Au lycée, ce fut plus émouvant que je ne m’y attendais. Je me suis assis à mon pupitre, assailli par les souvenirs. Goras (professeur principal) a fait l’appel, et nous répondions, chacun à notre tour, « présent ». On a entendu de temps en temps « absent » et, quatre fois, « mort ». Ensuite, quelque chose de fantastique : l’allocution de Goras.
« Messieurs, entre la chaire et la classe, entre les professeurs et les élèves, des malentendus surviennent immanquablement, et certains sont très douloureux. Or, croyez-moi, ils ne laissent pas dans le cœur des professeurs, moins de traces, moins de regrets, que dans celui des élèves. Pour ma part, je porte depuis dix ans un souvenir qui m’a fait beaucoup de mal et dont je suis heureux de pouvoir m’affranchir aujourd’hui en le confessant. Il concerne l’un des plus brillants parmi vous. J’ai nommé H.

Il était en seconde et il avait obtenu un prix de roumain. A la fête de fin d’année – je ne comprends toujours pas comment c’est arrivé-, lors de la distribution, j’ai oublié d’appeler son nom.
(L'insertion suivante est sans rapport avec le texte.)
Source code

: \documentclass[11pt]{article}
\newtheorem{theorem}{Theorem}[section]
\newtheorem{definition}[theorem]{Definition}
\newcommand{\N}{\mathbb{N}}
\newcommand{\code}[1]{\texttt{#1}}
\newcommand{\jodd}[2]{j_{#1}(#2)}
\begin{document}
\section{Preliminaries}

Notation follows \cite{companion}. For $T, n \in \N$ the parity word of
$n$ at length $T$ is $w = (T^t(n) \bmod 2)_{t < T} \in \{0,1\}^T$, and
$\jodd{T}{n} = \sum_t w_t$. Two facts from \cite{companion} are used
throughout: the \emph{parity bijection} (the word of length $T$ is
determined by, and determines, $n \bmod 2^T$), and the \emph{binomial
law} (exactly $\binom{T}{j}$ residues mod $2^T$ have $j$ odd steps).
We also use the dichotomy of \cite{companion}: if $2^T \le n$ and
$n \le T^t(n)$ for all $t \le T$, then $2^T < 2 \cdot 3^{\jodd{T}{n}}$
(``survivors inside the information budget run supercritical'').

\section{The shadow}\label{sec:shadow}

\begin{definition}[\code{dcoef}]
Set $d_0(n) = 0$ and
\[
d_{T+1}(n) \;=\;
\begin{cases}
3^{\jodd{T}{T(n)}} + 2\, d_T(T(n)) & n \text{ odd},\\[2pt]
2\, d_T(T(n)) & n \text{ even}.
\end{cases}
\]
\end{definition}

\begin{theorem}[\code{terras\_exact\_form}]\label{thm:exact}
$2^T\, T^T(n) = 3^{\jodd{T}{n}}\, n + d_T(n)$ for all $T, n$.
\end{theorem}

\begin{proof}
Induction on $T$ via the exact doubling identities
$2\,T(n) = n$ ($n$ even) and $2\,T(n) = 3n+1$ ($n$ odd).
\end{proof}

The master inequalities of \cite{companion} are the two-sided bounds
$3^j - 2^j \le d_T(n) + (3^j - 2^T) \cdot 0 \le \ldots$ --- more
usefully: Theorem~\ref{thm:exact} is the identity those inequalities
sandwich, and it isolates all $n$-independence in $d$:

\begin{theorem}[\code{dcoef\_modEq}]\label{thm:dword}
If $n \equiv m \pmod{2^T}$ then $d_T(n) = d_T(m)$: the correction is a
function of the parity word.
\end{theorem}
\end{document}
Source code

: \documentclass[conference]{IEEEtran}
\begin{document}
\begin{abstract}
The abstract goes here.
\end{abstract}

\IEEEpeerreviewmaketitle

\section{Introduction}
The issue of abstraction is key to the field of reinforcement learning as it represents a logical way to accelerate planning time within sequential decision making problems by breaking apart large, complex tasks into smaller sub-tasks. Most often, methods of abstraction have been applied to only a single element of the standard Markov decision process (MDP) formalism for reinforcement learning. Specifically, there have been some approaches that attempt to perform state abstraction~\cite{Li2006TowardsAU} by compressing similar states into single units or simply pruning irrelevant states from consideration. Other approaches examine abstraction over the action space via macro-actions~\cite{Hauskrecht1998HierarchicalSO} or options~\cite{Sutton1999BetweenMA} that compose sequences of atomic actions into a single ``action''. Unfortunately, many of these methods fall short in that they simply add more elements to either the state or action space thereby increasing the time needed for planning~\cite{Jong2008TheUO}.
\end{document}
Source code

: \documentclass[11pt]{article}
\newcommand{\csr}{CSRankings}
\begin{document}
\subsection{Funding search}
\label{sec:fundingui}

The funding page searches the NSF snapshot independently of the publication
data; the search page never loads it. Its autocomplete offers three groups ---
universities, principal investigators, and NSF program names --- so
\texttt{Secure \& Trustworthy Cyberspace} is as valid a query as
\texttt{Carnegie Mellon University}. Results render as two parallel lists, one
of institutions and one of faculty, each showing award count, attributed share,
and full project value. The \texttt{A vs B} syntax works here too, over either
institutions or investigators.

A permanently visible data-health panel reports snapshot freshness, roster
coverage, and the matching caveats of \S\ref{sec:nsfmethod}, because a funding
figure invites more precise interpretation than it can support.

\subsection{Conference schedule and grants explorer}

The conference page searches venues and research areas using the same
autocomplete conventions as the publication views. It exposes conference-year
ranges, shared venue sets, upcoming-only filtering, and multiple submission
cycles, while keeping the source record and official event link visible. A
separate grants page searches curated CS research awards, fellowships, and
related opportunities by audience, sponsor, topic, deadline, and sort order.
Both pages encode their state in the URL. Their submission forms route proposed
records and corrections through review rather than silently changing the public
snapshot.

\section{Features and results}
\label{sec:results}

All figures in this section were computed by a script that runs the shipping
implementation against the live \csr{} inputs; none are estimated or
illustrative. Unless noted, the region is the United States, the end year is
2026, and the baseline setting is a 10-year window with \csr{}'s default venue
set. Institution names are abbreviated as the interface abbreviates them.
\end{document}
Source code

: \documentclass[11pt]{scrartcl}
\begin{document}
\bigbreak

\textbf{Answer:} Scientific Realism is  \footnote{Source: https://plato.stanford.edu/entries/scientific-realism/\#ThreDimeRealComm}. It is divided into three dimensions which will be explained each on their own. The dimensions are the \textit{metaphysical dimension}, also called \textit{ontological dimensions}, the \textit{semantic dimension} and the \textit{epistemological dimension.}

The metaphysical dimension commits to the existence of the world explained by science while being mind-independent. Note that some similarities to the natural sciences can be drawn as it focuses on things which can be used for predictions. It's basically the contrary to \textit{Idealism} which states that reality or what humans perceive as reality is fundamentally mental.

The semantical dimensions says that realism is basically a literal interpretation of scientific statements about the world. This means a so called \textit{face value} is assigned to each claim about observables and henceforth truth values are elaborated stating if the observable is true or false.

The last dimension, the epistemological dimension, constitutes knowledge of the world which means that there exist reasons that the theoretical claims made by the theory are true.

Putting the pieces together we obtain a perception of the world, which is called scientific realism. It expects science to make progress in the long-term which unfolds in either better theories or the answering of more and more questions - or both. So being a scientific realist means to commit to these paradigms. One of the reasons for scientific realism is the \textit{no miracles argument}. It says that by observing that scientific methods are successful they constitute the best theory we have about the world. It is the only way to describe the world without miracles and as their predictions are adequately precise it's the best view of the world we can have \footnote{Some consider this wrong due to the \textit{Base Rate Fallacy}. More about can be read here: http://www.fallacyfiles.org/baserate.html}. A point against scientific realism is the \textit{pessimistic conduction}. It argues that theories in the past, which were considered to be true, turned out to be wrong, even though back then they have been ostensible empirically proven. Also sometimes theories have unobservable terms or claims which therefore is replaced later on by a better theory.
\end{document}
Il faisait chaud, j’étais fatigué, accablé de soucis, ce qui explique peut-être mon omission.  Une chose est certaine : je ne l’ai pas fait exprès. Je m’en suis rendu compte après la cérémonie et je suis allé trouver H. Il m’a dit alors un mot qui m’a énervé et j’ai répliqué très durement. Je l’ai regretté aussitôt. Je me suis rendu compte que je commettais une erreur. Mais il était trop tard.

Je tiens à lui dire aujourd’hui devant vous, devant vous tous, combien j’ai souffert à cause de cette injustice que je lui ai fait subir. Je lui assure que je n’ai pas attendu pour m’en souvenir que tant d’années aient passé. Ce n’est pas le chemin brillant qu’il a parcouru depuis dans la vie, ni ses beaux succès littéraires qui me font parler ainsi.  J’ai été affligé dès le premier instant. Je voulais, bien plus tôt déjà, le prier de m’excuser. Cela ne s’est pas fait. Je n’ai pas pu. J’ai essayé un jour, mais je me suis rendu compte que c‘était très difficile. Je le fais aujourd’hui et, sachez-le, je suis heureux que ce soit devant ses camarades. Si cela est possible, il comprendra et pardonnera. »

* Mihail Sébastian était un auteur roumain réputé, ami de Mircea Eliade et Ionesco. Il raconte, dans son « Journal », paru chez Stock en 1998, sa vie et notamment la montée des extrémismes et la guerre en Roumanie. Il y survécut tant bien que mal et mourut en mai 1945, écrasé par un camion, alors qu’il allait donner son premier cours de littérature à l’université, dans une Roumanie en paix.